### Provided information
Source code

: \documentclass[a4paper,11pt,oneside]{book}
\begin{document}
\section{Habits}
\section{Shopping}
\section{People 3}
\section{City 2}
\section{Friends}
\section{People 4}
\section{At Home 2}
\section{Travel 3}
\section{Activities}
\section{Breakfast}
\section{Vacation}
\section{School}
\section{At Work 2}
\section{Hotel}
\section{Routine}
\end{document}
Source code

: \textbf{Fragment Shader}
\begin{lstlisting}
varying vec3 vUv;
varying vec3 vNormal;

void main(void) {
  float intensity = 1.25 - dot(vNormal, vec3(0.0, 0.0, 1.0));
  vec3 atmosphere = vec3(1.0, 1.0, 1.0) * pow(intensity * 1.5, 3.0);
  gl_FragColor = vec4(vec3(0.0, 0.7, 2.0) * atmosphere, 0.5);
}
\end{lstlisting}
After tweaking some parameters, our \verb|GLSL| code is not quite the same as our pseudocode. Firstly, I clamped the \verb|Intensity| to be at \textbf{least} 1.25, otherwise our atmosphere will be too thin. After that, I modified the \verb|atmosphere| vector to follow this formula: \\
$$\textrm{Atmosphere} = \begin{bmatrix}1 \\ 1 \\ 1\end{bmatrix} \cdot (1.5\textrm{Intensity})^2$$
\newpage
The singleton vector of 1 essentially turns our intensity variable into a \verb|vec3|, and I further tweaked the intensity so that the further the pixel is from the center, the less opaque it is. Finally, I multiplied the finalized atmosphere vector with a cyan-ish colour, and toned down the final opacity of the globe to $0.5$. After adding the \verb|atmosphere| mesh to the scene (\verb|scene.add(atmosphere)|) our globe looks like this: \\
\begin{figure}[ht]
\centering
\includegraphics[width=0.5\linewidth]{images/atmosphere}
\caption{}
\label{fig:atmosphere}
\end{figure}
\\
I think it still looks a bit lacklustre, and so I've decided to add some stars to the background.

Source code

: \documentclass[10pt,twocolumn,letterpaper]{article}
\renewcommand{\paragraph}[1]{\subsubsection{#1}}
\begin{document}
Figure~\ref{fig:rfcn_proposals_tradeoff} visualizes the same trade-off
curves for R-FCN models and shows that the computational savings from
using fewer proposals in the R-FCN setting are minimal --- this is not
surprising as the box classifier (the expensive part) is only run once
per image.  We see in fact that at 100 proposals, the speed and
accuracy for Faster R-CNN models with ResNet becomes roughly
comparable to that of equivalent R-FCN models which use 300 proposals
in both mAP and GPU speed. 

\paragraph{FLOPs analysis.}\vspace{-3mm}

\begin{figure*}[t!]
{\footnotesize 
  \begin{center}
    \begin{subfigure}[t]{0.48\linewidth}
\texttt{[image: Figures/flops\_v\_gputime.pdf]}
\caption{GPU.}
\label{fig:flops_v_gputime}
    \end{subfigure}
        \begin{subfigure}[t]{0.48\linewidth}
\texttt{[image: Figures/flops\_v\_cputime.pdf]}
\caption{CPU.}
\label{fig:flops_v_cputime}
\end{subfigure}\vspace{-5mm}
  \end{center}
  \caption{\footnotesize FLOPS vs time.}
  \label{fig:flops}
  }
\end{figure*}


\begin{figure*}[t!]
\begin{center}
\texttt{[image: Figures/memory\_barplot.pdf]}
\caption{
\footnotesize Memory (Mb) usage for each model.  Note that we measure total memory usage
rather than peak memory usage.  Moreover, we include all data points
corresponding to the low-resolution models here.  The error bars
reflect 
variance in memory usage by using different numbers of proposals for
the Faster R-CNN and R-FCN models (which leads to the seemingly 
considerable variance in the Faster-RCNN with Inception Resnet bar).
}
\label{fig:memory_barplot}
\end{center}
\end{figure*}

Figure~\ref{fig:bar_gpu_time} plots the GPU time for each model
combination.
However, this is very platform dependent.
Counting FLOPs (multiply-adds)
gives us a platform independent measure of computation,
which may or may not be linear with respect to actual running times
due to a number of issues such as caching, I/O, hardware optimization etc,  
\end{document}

### Work to complete
Begin with the top line of the material and go as far as the line with "the same trade-off". Set down those lines exactly, both ends included, and nothing more.

### Output below
Source code

: \documentclass[a4paper,11pt,oneside]{book}
\begin{document}
\section{Habits}
\section{Shopping}
\section{People 3}
\section{City 2}
\section{Friends}
\section{People 4}
\section{At Home 2}
\section{Travel 3}
\section{Activities}
\section{Breakfast}
\section{Vacation}
\section{School}
\section{At Work 2}
\section{Hotel}
\section{Routine}
\end{document}
Source code

: \textbf{Fragment Shader}
\begin{lstlisting}
varying vec3 vUv;
varying vec3 vNormal;

void main(void) {
  float intensity = 1.25 - dot(vNormal, vec3(0.0, 0.0, 1.0));
  vec3 atmosphere = vec3(1.0, 1.0, 1.0) * pow(intensity * 1.5, 3.0);
  gl_FragColor = vec4(vec3(0.0, 0.7, 2.0) * atmosphere, 0.5);
}
\end{lstlisting}
After tweaking some parameters, our \verb|GLSL| code is not quite the same as our pseudocode. Firstly, I clamped the \verb|Intensity| to be at \textbf{least} 1.25, otherwise our atmosphere will be too thin. After that, I modified the \verb|atmosphere| vector to follow this formula: \\
$$\textrm{Atmosphere} = \begin{bmatrix}1 \\ 1 \\ 1\end{bmatrix} \cdot (1.5\textrm{Intensity})^2$$
\newpage
The singleton vector of 1 essentially turns our intensity variable into a \verb|vec3|, and I further tweaked the intensity so that the further the pixel is from the center, the less opaque it is. Finally, I multiplied the finalized atmosphere vector with a cyan-ish colour, and toned down the final opacity of the globe to $0.5$. After adding the \verb|atmosphere| mesh to the scene (\verb|scene.add(atmosphere)|) our globe looks like this: \\
\begin{figure}[ht]
\centering
\includegraphics[width=0.5\linewidth]{images/atmosphere}
\caption{}
\label{fig:atmosphere}
\end{figure}
\\
I think it still looks a bit lacklustre, and so I've decided to add some stars to the background.

Source code

: \documentclass[10pt,twocolumn,letterpaper]{article}
\renewcommand{\paragraph}[1]{\subsubsection{#1}}
\begin{document}
Figure~\ref{fig:rfcn_proposals_tradeoff} visualizes the same trade-off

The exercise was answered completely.